I recall how, when I smoked during my college years, I checked my purse again and again before going out, making sure my twenty little friends were in there. And then I’d be hit with panic after I closed and locked the door; and I’d grope around in my purse until I found them. Extreme alarm again at the base of the stairs; whew, there they were. And then dark anxiety in the car; and at that point when I located the pack I kept it in my grip for the rest of the evening. This was not healthy behavior.
And more recently I was every bit as fixated on the wine and the clock. When the time came, I poured. I would go to ridiculous, fanatical lengths to make sure I was home by five for my red libation. If plans intervened I’d have to mentally stoke by reminding myself that it was only a short postponement and that the wine would be waiting, a loyal and patient friend.
Until, as happened with cigarettes, I grew weary of being a slave to the grape and I put the habit in a mind drawer labeled “Things I Used to Do.” As with smoking, I turned away abruptly and painlessly. Good-bye old friend. I’m through with you.
That’s it? You’re done? David wanted to know. Yep, that’s it, I answered.
But hey, I reassure myself, I loved to smoke and I loved to drink and maybe someday, when I no longer care whether I live or die and my health has moved beyond reclamation—maybe then I’ll once again park my butt in a broad-cushioned chair in front of the TV and smoke and drink, devoting myself to my wasteful pleasures as the grinding world circles doggedly outside my door.
Though I’m not there yet. No, where I’m caught now is in that awkward period where I shock myself when I look in the mirror. Where’s pretty Jenny? Where did the wrinkles come from? What are those sags at the edges of my mouth? How many creams can I slather on to my throat before causing a rash?
A Texas woman doesn’t give in easily to the wicked infringements of age. A woman of boldness and strength has a duty to fight for that thirty-year-old that’s trapped inside.
Concerned, perhaps overly so, I study my face in search of the most offensive among all the wrinkles. And there they are—the deep downward trenches on my upper lip. Results of those few years of long ago smoking? Perhaps it’s caused by the many years of fluting. Most likely, though, they come from a lifetime of whistling. Yes, I’m a whistler. I have a low-pitched singing voice, passable when it comes to ballads and hymns in a minor key, but lousy for anything cheerful. A merry mood calls for a merry melody. Was the joyous pursing of my lips worth the furrows? I’m too distraught to decide.
Like a lost baby chick I run from friend to friend, pointing desperately at my lip—what do I do? How can I stop this? I look like Marge Simpson’s sisters! Everybody I ask says, “Collagen or botox, that’s all you can do.”

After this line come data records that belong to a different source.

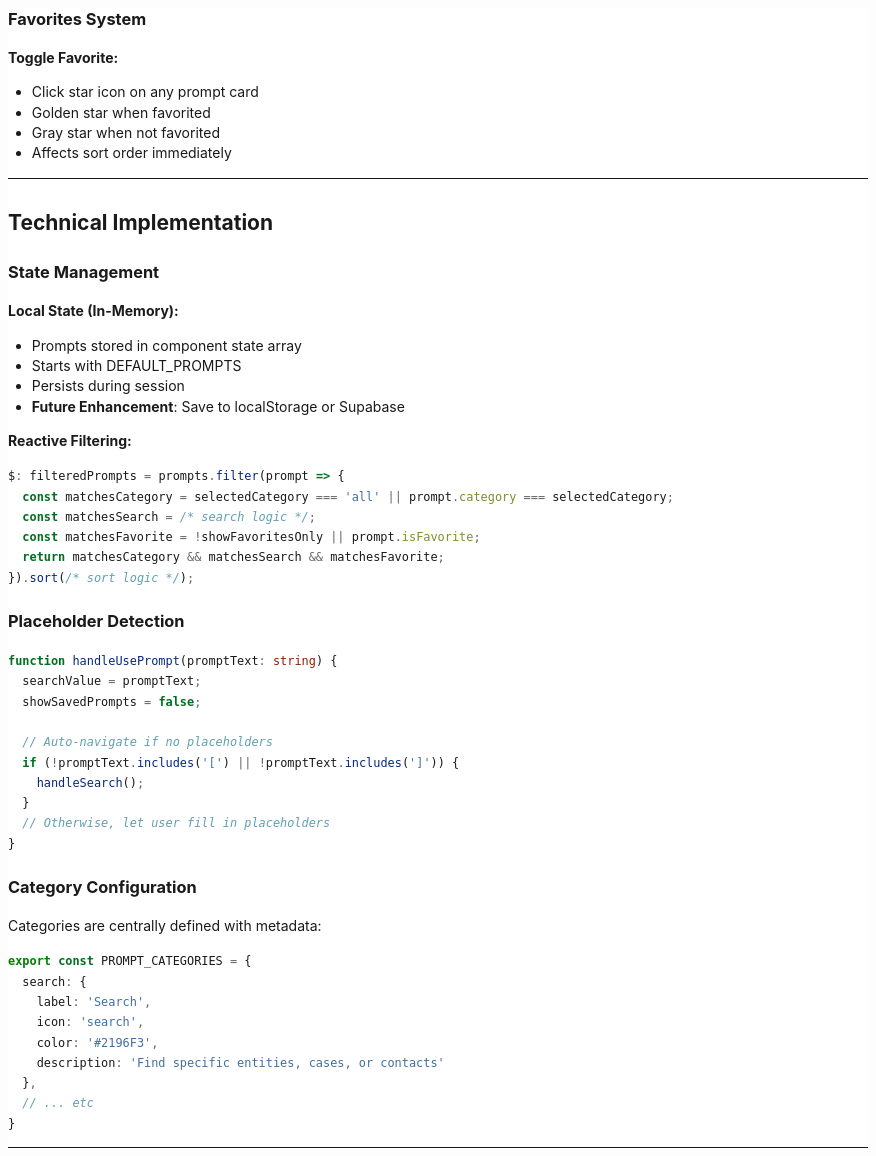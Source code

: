 ### Favorites System

**Toggle Favorite:**
- Click star icon on any prompt card
- Golden star when favorited
- Gray star when not favorited
- Affects sort order immediately

---

## Technical Implementation

### State Management

**Local State (In-Memory):**
- Prompts stored in component state array
- Starts with DEFAULT_PROMPTS
- Persists during session
- **Future Enhancement**: Save to localStorage or Supabase

**Reactive Filtering:**
```typescript
$: filteredPrompts = prompts.filter(prompt => {
  const matchesCategory = selectedCategory === 'all' || prompt.category === selectedCategory;
  const matchesSearch = /* search logic */;
  const matchesFavorite = !showFavoritesOnly || prompt.isFavorite;
  return matchesCategory && matchesSearch && matchesFavorite;
}).sort(/* sort logic */);
```

### Placeholder Detection

```typescript
function handleUsePrompt(promptText: string) {
  searchValue = promptText;
  showSavedPrompts = false;

  // Auto-navigate if no placeholders
  if (!promptText.includes('[') || !promptText.includes(']')) {
    handleSearch();
  }
  // Otherwise, let user fill in placeholders
}
```

### Category Configuration

Categories are centrally defined with metadata:
```typescript
export const PROMPT_CATEGORIES = {
  search: {
    label: 'Search',
    icon: 'search',
    color: '#2196F3',
    description: 'Find specific entities, cases, or contacts'
  },
  // ... etc
}
```

---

I make an appointment for a consultation at a dermatologist’s Medi-spa in Austin. Upon my arrival a woman greets me and invites me beyond the secret door. Her face is so taut from botox that I honestly can’t tell if she’s twenty or sixty. Am I looking at my future?
Happy to serve, she gives me two painful injections in my upper lip and tells me that the results may not be apparent for several days. This was unexpectedly expedient. I went in to discuss it and came out having received the treatment. So easy, and not nearly as expensive as I feared. I’m excited to see the results.
“Oh, and you might develop a lisp,” she tells me as I’m walking out the door. “There may be drooling.”
With my arms full of the magic lotions and additives she was kind enough to sell me, her words cause me to falter. But then, head high and shoulders back, I keep moving forward as I process what she’s just said. Drooling? Lisping? Hah. If that were true, half the people I know would be lispers or droolers.
In the end, no drooling. Also, no whistling. But what has been altered is the way I pronounce the letter P. My upper lip now lacks the suppleness required to press firmly against my lower lip so that my P’s come out like spitty percussive W’s.
And, oh dear. A publicity round for the US release of Why Stuff Matters is coming up and, in aid of that, I have a speaking engagement in Dallas next week. Until now I never gave thought to how many times P’s pop up in the everyday scope of words. How foolish will I sound? I guess I’ll find out.
On the upside, since quitting the wine I’ve lost fifteen pounds. Wine, it seems, is fattening. Who knew?